Many paramyxoviruses express small basic C proteins, from an alternate, overlapping open reading frame of the P gene mRNA, which were previously found to inhibit mRNA synthesis. During recent experiments in which infectious Sendai virus (SeV) was recovered from cDNA via the initial expression of the viral N, P, and L genes from plasmids, the abrogation of C protein expression from the plasmid P gene was found to be necessary for virus recovery. We have investigated the effect of C coexpression on the amplification of an internally deleted defective interfering (DI) genome directly in the transfected cell, for which, in contrast to virus recovery experiments, genome amplification is independent of mRNA synthesis carried out by the SeV polymerase. We find that C protein coexpression also strongly inhibits the amplification of this DI genome but has little or no effect on that of a copy-back DI genome (DI-H4).
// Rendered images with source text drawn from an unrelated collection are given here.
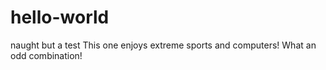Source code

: # hello-world
naught but a test
This one enjoys extreme sports and computers!
What an odd combination!
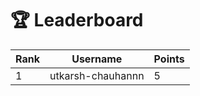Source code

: # 🏆 Leaderboard

| Rank | Username | Points |
|------|----------|--------|
| 1 | utkarsh-chauhannn | 5 |

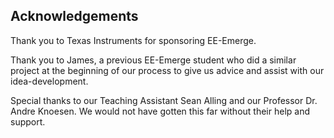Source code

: ## Acknowledgements

Thank you to Texas Instruments for sponsoring EE-Emerge.  

Thank you to James, a previous EE-Emerge student who did a similar project at the beginning of our process to give us advice and assist with our idea-development.

Special thanks to our Teaching Assistant Sean Alling and our Professor Dr. Andre Knoesen. We would not have gotten this far without their help and support. 
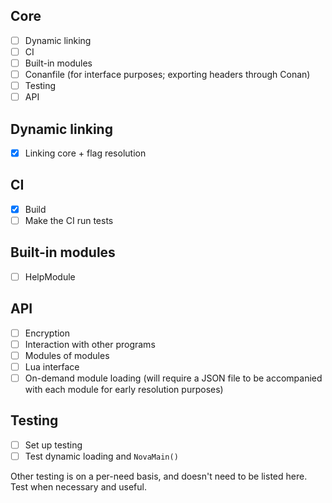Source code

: ## Core

* [ ] Dynamic linking
* [ ] CI
* [ ] Built-in modules
* [ ] Conanfile (for interface purposes; exporting headers through Conan)
* [ ] Testing
* [ ] API

## Dynamic linking
* [x] Linking core + flag resolution

## CI
* [x] Build
* [ ] Make the CI run tests

## Built-in modules
* [ ] HelpModule

## API
* [ ] Encryption
* [ ] Interaction with other programs
* [ ] Modules of modules
* [ ] Lua interface
* [ ] On-demand module loading (will require a JSON file to be accompanied with each module for early resolution purposes)

## Testing
* [ ] Set up testing
* [ ] Test dynamic loading and `NovaMain()`

Other testing is on a per-need basis, and doesn't need to be listed here. Test when necessary and useful.
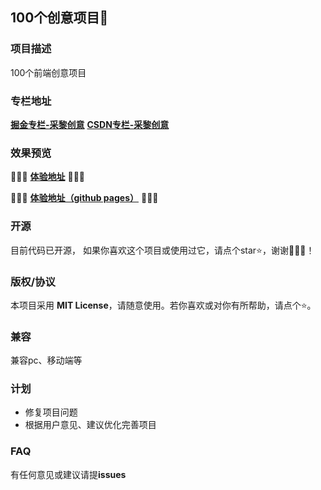 ## 100个创意项目🌈

### 项目描述
100个前端创意项目

### 专栏地址
[**掘金专栏-采黎创意**](https://juejin.cn/column/7280797398347202595)
[**CSDN专栏-采黎创意**](https://blog.csdn.net/weixin_53673959/category_12472492.html)

### 效果预览
🚀🚀🚀 **[体验地址](https://www.xiaoli.vip/100-creative-projects/)** 🚀🚀🚀

🚀🚀🚀 **[体验地址（github pages）](https://xiaoli1999.github.io/100-creative-projects)** 🚀🚀🚀

### 开源
目前代码已开源， 如果你喜欢这个项目或使用过它，请点个star⭐，谢谢🙏🙏🙏！

### 版权/协议
本项目采用 **MIT License**，请随意使用。若你喜欢或对你有所帮助，请点个⭐。

### 兼容
兼容pc、移动端等

### 计划
- 修复项目问题
- 根据用户意见、建议优化完善项目

### FAQ
有任何意见或建议请提**issues**

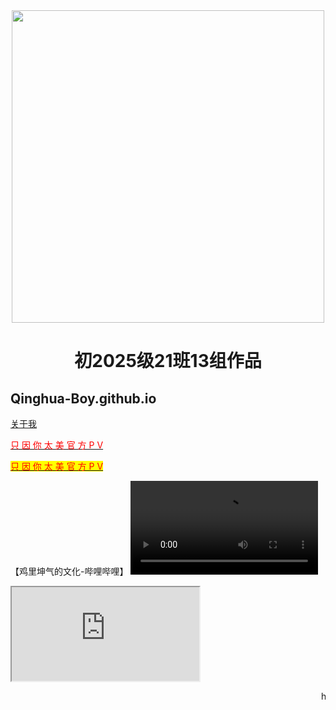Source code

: <div align=center>
    <img src="https://github.com/Qinghua-Boy/Qinghua-Boy.github.io/assets/122422271/a01a6917-7b3b-4507-97dd-23dff028e58a" high=500  width=500>
</div>


<div align=center>
	<h1>
    初2025级21班13组作品
	</h1>
</div>
	
	
## Qinghua-Boy.github.io







[关于我](https://shequ.codemao.cn/user/9945214)







<a class="divcss" href="https://www.bilibili.com/video/BV178411Y7QB">	<font style="color:red">
		只 因 你 太 美 官 方 P V
	</font>
</a>

<a class="divcss" href="https://www.bilibili.com/video/BV178411Y7QB">	<font style="background: yellow">
		<font style="color:red">
			只 因 你 太 美 官 方 P V
        </font>
   </font>
</a>

【鸡里坤气的文化-哔哩哔哩】 
<video src="https://b23.tv/xOUeys1"></video>

<iframe src ="https://player.codemao.cn/new/165294185"></iframe>



<font>   </font>

  
<marquee border="9" align="滚动文字位于距形内边框的上下左右位置" scrolldelay="速度" behavior="文字滚动的方式">
 hello
</marquee>


										
										
										
										
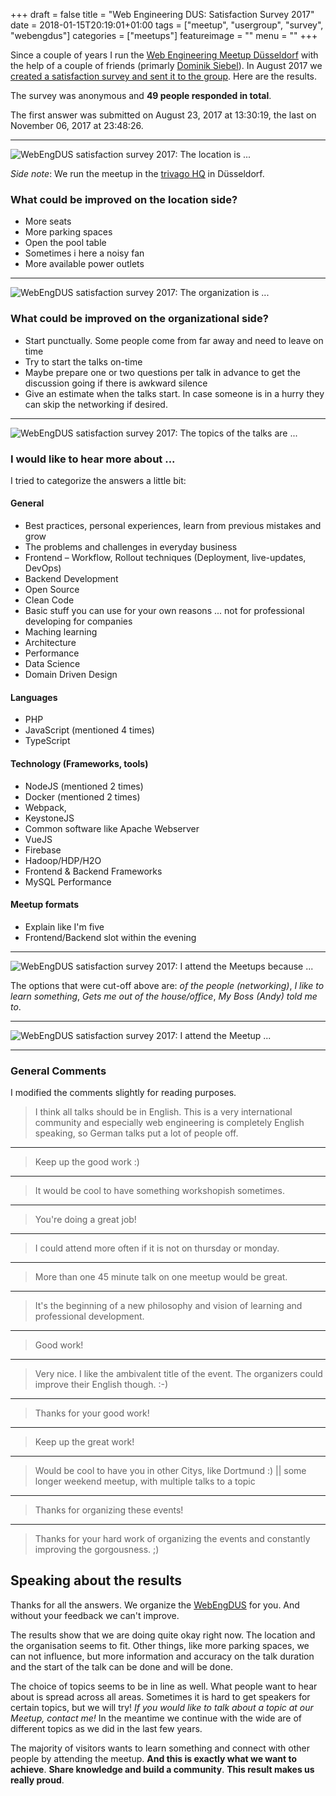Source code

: +++
draft = false
title = "Web Engineering DUS: Satisfaction Survey 2017"
date = 2018-01-15T20:19:01+01:00
tags = ["meetup", "usergroup", "survey", "webengdus"]
categories = ["meetups"]
featureimage = ""
menu = ""
+++

Since a couple of years I run the [Web Engineering Meetup Düsseldorf](https://www.meetup.com/Web-Engineering-Duesseldorf/) with the help of a couple of friends (primarly [Dominik Siebel](https://twitter.com/milchjieper)).
In August 2017 we [created a satisfaction survey and sent it to the group](https://www.meetup.com/Web-Engineering-Duesseldorf/messages/boards/thread/51064884).
Here are the results.

<!--more-->

The survey was anonymous and **49 people responded in total**.

The first answer was submitted on August 23, 2017 at 13:30:19, the last on November 06, 2017 at 23:48:26.

---

![WebEngDUS satisfaction survey 2017: The location is ...](/img/posts/webengdus-satisfaction-survey-2017/the-location-is.png)

*Side note*: We run the meetup in the [trivago HQ](https://www.trivago.com/) in Düsseldorf.

### What could be improved on the location side?

* More seats
* More parking spaces
* Open the pool table
* Sometimes i here a noisy fan
* More available power outlets

---

![WebEngDUS satisfaction survey 2017: The organization is ...](/img/posts/webengdus-satisfaction-survey-2017/the-organization-is.png)

### What could be improved on the organizational side?

* Start punctually. Some people come from far away and need to leave on time
* Try to start the talks on-time
* Maybe prepare one or two questions per talk in advance to get the discussion going if there is awkward silence
* Give an estimate when the talks start. In case someone is in a hurry they can skip the networking if desired.

---

![WebEngDUS satisfaction survey 2017: The topics of the talks are ...](/img/posts/webengdus-satisfaction-survey-2017/the-topics-of-the-talks-are.png)

### I would like to hear more about ...

I tried to categorize the answers a little bit:

#### General

* Best practices, personal experiences, learn from previous mistakes and grow
* The problems and challenges in everyday business
* Frontend – Workflow, Rollout techniques (Deployment, live-updates, DevOps)
* Backend Development
* Open Source
* Clean Code
* Basic stuff you can use for your own reasons ... not for professional developing for companies
* Maching learning
* Architecture
* Performance
* Data Science
* Domain Driven Design

#### Languages

* PHP
* JavaScript (mentioned 4 times)
* TypeScript

#### Technology (Frameworks, tools)

* NodeJS (mentioned 2 times)
* Docker (mentioned 2 times)
* Webpack,
* KeystoneJS
* Common software like Apache Webserver
* VueJS
* Firebase
* Hadoop/HDP/H2O
* Frontend & Backend Frameworks
* MySQL Performance

#### Meetup formats

* Explain like I'm five
* Frontend/Backend slot within the evening

---

![WebEngDUS satisfaction survey 2017: I attend the Meetups because ...](/img/posts/webengdus-satisfaction-survey-2017/i-attend-the-meetups-because.png)

The options that were cut-off above are: *of the people (networking)*, *I like to learn something*, *Gets me out of the house/office*, *My Boss (Andy) told me to*.

---

![WebEngDUS satisfaction survey 2017: I attend the Meetup ...](/img/posts/webengdus-satisfaction-survey-2017/i-attend-the-meetup.png)

---

### General Comments

I modified the comments slightly for reading purposes.

> I think all talks should be in English. This is a very international community and especially web engineering is completely English speaking, so German talks put a lot of people off.

---

> Keep up the good work :)

---

> It would be cool to have something workshopish sometimes.

---

> You're doing a great job!

---

> I could attend more often if it is not on thursday or monday.

---

> More than one 45 minute talk on one meetup would be great.

---

> It's the beginning of a new philosophy and vision of learning and professional development.

---

> Good work!

---

> Very nice. I like the ambivalent title of the event. The organizers could improve their English though. :-)

---

> Thanks for your good work!

---

> Keep up the great work!

---

> Would be cool to have you in other Citys, like Dortmund :) || some longer weekend meetup, with multiple talks to a topic

---

> Thanks for organizing these events!

---

> Thanks for your hard work of organizing the events and constantly improving the gorgousness. ;)

## Speaking about the results

Thanks for all the answers.
We organize the [WebEngDUS](https://www.meetup.com/Web-Engineering-Duesseldorf/) for you.
And without your feedback we can't improve.

The results show that we are doing quite okay right now. The location and the organisation seems to fit.
Other things, like more parking spaces, we can not influence, but more information and accuracy on the talk duration and the start of the talk can be done and will be done.

The choice of topics seems to be in line as well.
What people want to hear about is spread across all areas.
Sometimes it is hard to get speakers for certain topics, but we will try!
*If you would like to talk about a topic at our Meetup, contact me!*
In the meantime we continue with the wide are of different topics as we did in the last few years.

The majority of visitors wants to learn something and connect with other people by attending the meetup.
**And this is exactly what we want to achieve**.
**Share knowledge and build a community**.
**This result makes us really proud**.
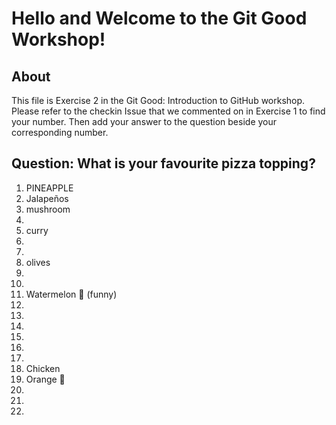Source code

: # Hello and Welcome to the Git Good Workshop! 

## About 

This file is Exercise 2 in the Git Good: Introduction to GitHub workshop. 
Please refer to the checkin Issue that we commented on in Exercise 1 to find your number. Then add your answer to the question beside your corresponding number.

## Question: What is your favourite pizza topping?

1. PINEAPPLE
2. Jalapeños 
3. mushroom
4. 
5. curry
6. 
7. 
8. olives
9. 
10. 
11. Watermelon 🍉 (funny) 
12. 
13. 
14. 
15. 
16. 
17. 
18. Chicken
19. Orange 🍊 
20. 
21. 
22. 
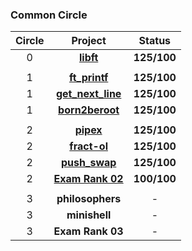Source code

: ### Common Circle
| Circle | Project | Status |
|:------:|:-------:|:------:|
| 0 | [**libft**](./libft) | **125/100** |
|||
| 1 | [**ft_printf**](./ft_printf) | **125/100**  |
| 1 | [**get_next_line**](./get_next_line) | **125/100**|
| 1 | [**born2beroot**](./Born2beroot) | **125/100** |
|||
| 2 | [**pipex**](./pipex) | **125/100** |
| 2 | [**fract-ol**](./fract-ol) | **125/100** |
| 2 | [**push_swap**](./push_swap) | **125/100** |
| 2 | [**Exam Rank 02**](./exam_rank_02) | **100/100** |
|||
| 3 | **philosophers**| - |
| 3 | **minishell** | - |
| 3 | **Exam Rank 03** | - |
We have also characterized the C protein from a mutant SeV and found that (i) it had lost most of its inhibitory activity on internally deleted DI genome amplification and (ii) its coexpression no longer prevented the recovery of SeV from DNA. However, consistent with the insensitivity of copy-back DI genomes to C protein inhibition, C coexpression did not prevent the recovery of copy-back nondefective viruses from DNA. The inhibitory effects of C coexpression thus appear to be promoter specific.

  • Gene Amplification
  • Gene Expression Regulation
  • Genome, Viral
  • Mutation
  • Promoter Regions, Genetic/genetics
  • Respirovirus/genetics/metabolism
  • Viral Proteins/genetics
Citation (ISO format)
CADD, Tamarra Leigh et al. The Sendai paramyxovirus accessory C proteins inhibit viral genome amplification in a promoter-specific fashion. In: Journal of virology, 1996, vol. 70, n° 8, p. 5067–5074.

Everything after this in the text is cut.